The Cheerleader Effect has a shadow. If groups confer an attractiveness boost on their members, then exclusion from groups — or membership in groups perceived as unattractive — carries a corresponding penalty. The social dynamics of in-group and out-group membership aren't just about resources and identity; they may literally affect how individuals are perceived at the level of basic attractiveness judgments.

This intersects with outgroup homogeneity bias in an interesting way: outgroups are perceived as more homogeneous, meaning the ensemble average plays a larger role in evaluating individual outgroup members (because we rely more on category-level information for outgroups). If an outgroup is associated with negative attributes, each individual member may be pulled toward that negative average through a process similar to the Cheerleader Effect operating in reverse.

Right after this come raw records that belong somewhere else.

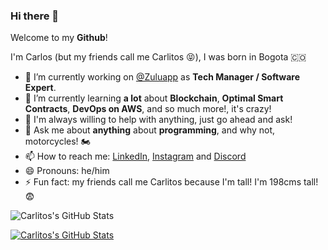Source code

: ### Hi there 👋

Welcome to my **Github**!

I'm Carlos (but my friends call me Carlitos 😝), I was born in Bogota 🇨🇴

- 🔭 I’m currently working on [@Zuluapp](https://github.com/zuluapp) as **Tech Manager / Software Expert**.
- 🌱 I’m currently learning **a lot** about **Blockchain**, **Optimal Smart Contracts**, **DevOps on AWS**, and so much more!, it's crazy!
- 👯 I'm always willing to help with anything, just go ahead and ask!
- 💬 Ask me about **anything** about **programming**, and why not, motorcycles! 🏍
- 📫 How to reach me: [LinkedIn](https://www.linkedin.com/in/carlosediazv/), [Instagram](https://www.instagram.com/carlosgsxr600/) and [Discord](https://discordapp.com/users/1029116268554489906)
- 😄 Pronouns: he/him
- ⚡ Fun fact: my friends call me Carlitos because I'm tall! I'm 198cms tall! 😨

![Carlitos's GitHub Stats](https://github-readme-stats.vercel.app/api?username=carlitos-zulu&count_private=true&show_icons=true)

[![Carlitos's GitHub Stats](https://github-readme-stats.vercel.app/api/top-langs/?username=carlitos-zulu&layout=compact&count_private=true)](https://github.com/carlitos-zulu)
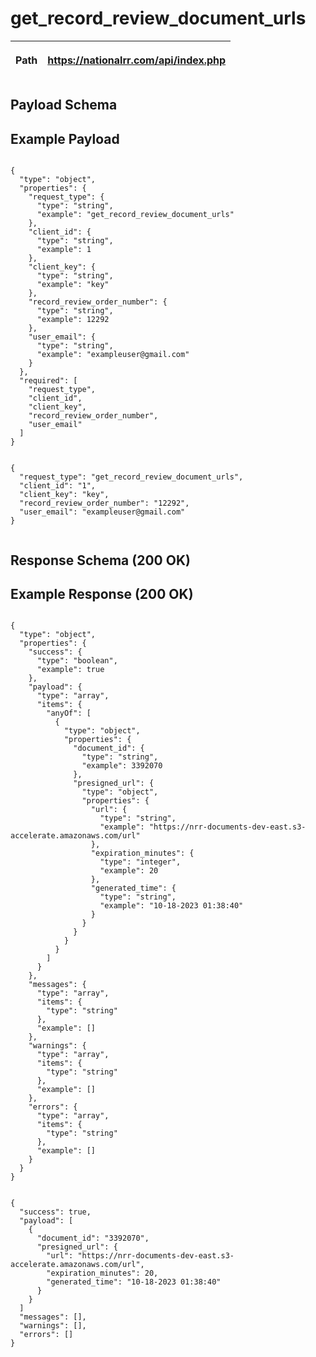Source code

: <h1>get_record_review_document_urls</h1>

| <p>Path</p> | <p class='remove_link'>https://nationalrr.com/api/index.php</p> |
| ----------- | --------------------------------------------------------------- |

<div class='api_container'>
<h2 class='left_title'>Payload Schema</h2>
<h2 class='right_title'>Example Payload</h2>
</div>

<div class='api_container'>

 <div class='api_schema'>
    <code>
{
  "type": "object",
  "properties": {
    "request_type": {
      "type": "string",
      "example": "get_record_review_document_urls"
    },
    "client_id": {
      "type": "string",
      "example": 1
    },
    "client_key": {
      "type": "string",
      "example": "key"
    },
    "record_review_order_number": {
      "type": "string",
      "example": 12292
    },
    "user_email": {
      "type": "string",
      "example": "exampleuser@gmail.com"
    }
  },
  "required": [
    "request_type",
    "client_id",
    "client_key",
    "record_review_order_number",
    "user_email"
  ]
}
    </code>

  </div>

  <div class='api_payload'>
    <code>
{
  "request_type": "get_record_review_document_urls",
  "client_id": "1",
  "client_key": "key",
  "record_review_order_number": "12292",
  "user_email": "exampleuser@gmail.com"
}
    </code>
  </div>

</div>

<div class='api_container'>
<h2 class='left_title'>Response Schema (200 OK)</h2>
<h2 class='right_title'>Example Response (200 OK)</h2>
</div>

<div class = 'api_container'>

  <div class='api_schema'>
    <code>
{
  "type": "object",
  "properties": {
    "success": {
      "type": "boolean",
      "example": true
    },
    "payload": {
      "type": "array",
      "items": {
        "anyOf": [
          {
            "type": "object",
            "properties": {
              "document_id": {
                "type": "string",
                "example": 3392070
              },
              "presigned_url": {
                "type": "object",
                "properties": {
                  "url": {
                    "type": "string",
                    "example": "https://nrr-documents-dev-east.s3-accelerate.amazonaws.com/url"
                  },
                  "expiration_minutes": {
                    "type": "integer",
                    "example": 20
                  },
                  "generated_time": {
                    "type": "string",
                    "example": "10-18-2023 01:38:40"
                  }
                }
              }
            }
          }
        ]
      }
    },
    "messages": {
      "type": "array",
      "items": {
        "type": "string"
      },
      "example": []
    },
    "warnings": {
      "type": "array",
      "items": {
        "type": "string"
      },
      "example": []
    },
    "errors": {
      "type": "array",
      "items": {
        "type": "string"
      },
      "example": []
    }
  }
}
    </code>

  </div>

  <div class='api_response'>
    <code>
{
  "success": true,
  "payload": [
    {
      "document_id": "3392070",
      "presigned_url": {
        "url": "https://nrr-documents-dev-east.s3-accelerate.amazonaws.com/url",
        "expiration_minutes": 20,
        "generated_time": "10-18-2023 01:38:40"
      }
    }
  ]
  "messages": [],
  "warnings": [],
  "errors": []
}
    </code>
  </div>

</div>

Ensemble Coding Beyond Faces

Walker and Vul's work sits within a broader programme of research on ensemble perception — the study of how humans extract statistical summaries from groups of objects. Ensemble coding has been demonstrated for mean orientation, mean size, mean position, and mean emotion expressed in groups of faces. It appears to operate at a very early, pre-attentive level of visual processing, meaning it happens before conscious attention is deployed — which is precisely why its influence on downstream judgments is so difficult to detect and resist.

The Cheerleader Effect is thus not an oddity or a quirk — it's an expression of a fundamental property of human visual cognition. We are built to see groups as wholes before we see them as collections of individuals. The beautiful average is perceived first; the specific individual comes later, already coloured by the statistical summary that arrived before conscious analysis could catch up.

Sources & Further Reading

  • Walker, Drew, and Edward Vul. "Hierarchical Encoding Makes Individuals in a Group Look More Attractive." Psychological Science 25, no. 1 (2014): 230–235.
  • Langlois, Judith H., and Lori A. Roggman. "Attractive Faces Are Only Average." Psychological Science 1, no. 2 (1990): 115–121.
  • Parkes, Laura, Jonathan Liversedge, and Glyn Humphreys. "Perceptual Averaging of Face Attractiveness." Journal of Vision 10, no. 7 (2010).
  • Ariely, Dan. "Seeing What's in People's Heads." Chapter in Predictably Irrational. HarperCollins, 2008.
  • Alvarez, George A. "Representing Multiple Objects as an Ensemble Enhances Visual Cognition." Trends in Cognitive Sciences 15, no. 3 (2011): 122–131.